Another future implementation could be to also support smaller chunks of
memory (e.g. 1MB or 256k), which would be a good compromise between being
able to unplug more memory (from !MOVABLE zone) and avoiding memory
fragmentation. The existing virtio protocol supports this extension, but
for now 4MB seem to be possible without a lot of messing around in Linux
mm code.

Once all chunks of a section are offline, we can go ahead and remove the
memory again using remove_memory(). This also removes the "struct
pages", which is nice.

Each virtio-mem device can belong to a NUMA node, which allows us to
easily add/remove small chunks of memory to/from a specific NUMA node by
using multiple virtio-mem devices. Something that works even when the
guest has no idea about the NUMA topology, but the host does - something
that can easily happen in cloud environments.

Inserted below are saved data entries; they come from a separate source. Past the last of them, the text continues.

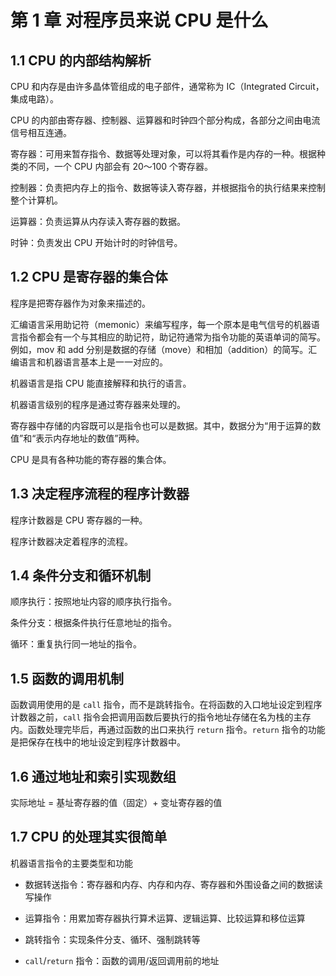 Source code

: # 第 1 章 对程序员来说 CPU 是什么

## 1.1 CPU 的内部结构解析

CPU 和内存是由许多晶体管组成的电子部件，通常称为 IC（Integrated Circuit，集成电路）。

CPU 的内部由寄存器、控制器、运算器和时钟四个部分构成，各部分之间由电流信号相互连通。

寄存器：可用来暂存指令、数据等处理对象，可以将其看作是内存的一种。根据种类的不同，一个 CPU 内部会有 20～100 个寄存器。

控制器：负责把内存上的指令、数据等读入寄存器，并根据指令的执行结果来控制整个计算机。

运算器：负责运算从内存读入寄存器的数据。

时钟：负责发出 CPU 开始计时的时钟信号。

## 1.2 CPU 是寄存器的集合体

程序是把寄存器作为对象来描述的。

汇编语言采用助记符（memonic）来编写程序，每一个原本是电气信号的机器语言指令都会有一个与其相应的助记符，助记符通常为指令功能的英语单词的简写。例如，mov 和 add 分别是数据的存储（move）和相加（addition）的简写。汇编语言和机器语言基本上是一一对应的。

机器语言是指 CPU 能直接解释和执行的语言。

机器语言级别的程序是通过寄存器来处理的。

寄存器中存储的内容既可以是指令也可以是数据。其中，数据分为“用于运算的数值”和“表示内存地址的数值”两种。

CPU 是具有各种功能的寄存器的集合体。

## 1.3 决定程序流程的程序计数器

程序计数器是 CPU 寄存器的一种。

程序计数器决定着程序的流程。

## 1.4 条件分支和循环机制

顺序执行：按照地址内容的顺序执行指令。

条件分支：根据条件执行任意地址的指令。

循环：重复执行同一地址的指令。

## 1.5 函数的调用机制

函数调用使用的是 `call` 指令，而不是跳转指令。在将函数的入口地址设定到程序计数器之前，`call` 指令会把调用函数后要执行的指令地址存储在名为栈的主存内。函数处理完毕后，再通过函数的出口来执行 `return` 指令。`return` 指令的功能是把保存在栈中的地址设定到程序计数器中。

## 1.6 通过地址和索引实现数组

实际地址 = 基址寄存器的值（固定）+ 变址寄存器的值

## 1.7 CPU 的处理其实很简单

机器语言指令的主要类型和功能

- 数据转送指令：寄存器和内存、内存和内存、寄存器和外围设备之间的数据读写操作

- 运算指令：用累加寄存器执行算术运算、逻辑运算、比较运算和移位运算

- 跳转指令：实现条件分支、循环、强制跳转等

- `call`/`return` 指令：函数的调用/返回调用前的地址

One way to view virtio-mem is as a "resizable DIMM" or a DIMM with many
"sub-DIMMS". Right now, x86 and s390x are supported.

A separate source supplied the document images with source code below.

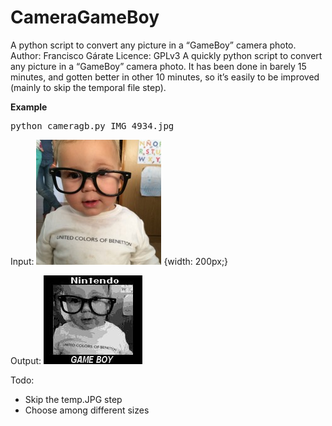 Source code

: # CameraGameBoy
A python script to convert any picture in a “GameBoy” camera photo.
Author: Francisco Gárate
Licence: GPLv3
A quickly python script to convert any picture in a “GameBoy” camera photo.
It has been done in barely 15 minutes, and gotten better in other 10 minutes, so it’s easily to be improved (mainly to skip the temporal file  step).

**Example**
<pre>
python cameragb.py IMG_4934.jpg
</pre>

Input:
![Picture](IMG_4934.jpg) {width: 200px;}

Output:
![Picture](GAMEBOYER.jpg)

Todo:
- Skip the temp.JPG step
- Choose among different sizes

Driver/Device removal: Whenever the device is removed/reset, all device
		       memory is no longer accessible. This is
		       problematic, as we cannot simply remove all
		       memory using remove_memory() from Linux.

Suspend/Hypernate: Only supported if no device memory is plugged. When
                   the device is reset, all device memory is no longer
		   accessible. See "Driver/Device removal".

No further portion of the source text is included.